→ Exercise goal: Report each line of the records below that uses the word "https".

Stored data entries
....
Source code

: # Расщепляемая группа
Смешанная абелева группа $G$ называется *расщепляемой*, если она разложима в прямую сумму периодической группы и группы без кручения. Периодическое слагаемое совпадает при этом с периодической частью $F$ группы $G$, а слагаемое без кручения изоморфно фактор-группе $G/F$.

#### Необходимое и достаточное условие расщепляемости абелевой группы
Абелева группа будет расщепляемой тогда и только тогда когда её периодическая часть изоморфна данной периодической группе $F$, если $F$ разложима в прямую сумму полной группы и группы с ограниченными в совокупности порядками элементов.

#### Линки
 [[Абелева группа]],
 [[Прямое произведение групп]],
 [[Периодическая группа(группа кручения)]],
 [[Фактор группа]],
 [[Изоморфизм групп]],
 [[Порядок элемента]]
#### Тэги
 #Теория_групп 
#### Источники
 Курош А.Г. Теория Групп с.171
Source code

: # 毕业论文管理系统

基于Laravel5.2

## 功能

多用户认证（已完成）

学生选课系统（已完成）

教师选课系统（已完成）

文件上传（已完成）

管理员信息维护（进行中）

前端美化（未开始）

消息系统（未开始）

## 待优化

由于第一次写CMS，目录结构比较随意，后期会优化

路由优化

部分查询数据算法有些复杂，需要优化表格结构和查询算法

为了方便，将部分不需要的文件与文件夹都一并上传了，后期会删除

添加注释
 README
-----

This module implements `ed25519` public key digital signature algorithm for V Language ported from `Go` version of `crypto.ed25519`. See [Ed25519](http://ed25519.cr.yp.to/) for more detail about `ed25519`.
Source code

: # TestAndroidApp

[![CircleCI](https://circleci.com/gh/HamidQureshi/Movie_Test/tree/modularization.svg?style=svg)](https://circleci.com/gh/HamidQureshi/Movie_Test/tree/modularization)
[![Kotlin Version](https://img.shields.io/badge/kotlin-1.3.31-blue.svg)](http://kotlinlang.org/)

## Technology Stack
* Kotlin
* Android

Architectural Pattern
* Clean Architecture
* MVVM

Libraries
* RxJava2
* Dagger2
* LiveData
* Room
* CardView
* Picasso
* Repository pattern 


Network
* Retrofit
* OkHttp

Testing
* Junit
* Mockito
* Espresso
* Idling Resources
....
→ Result:
[![CircleCI](https://circleci.com/gh/HamidQureshi/Movie_Test/tree/modularization.svg?style=svg)](https://circleci.com/gh/HamidQureshi/Movie_Test/tree/modularization)
[![Kotlin Version](https://img.shields.io/badge/kotlin-1.3.31-blue.svg)](http://kotlinlang.org/)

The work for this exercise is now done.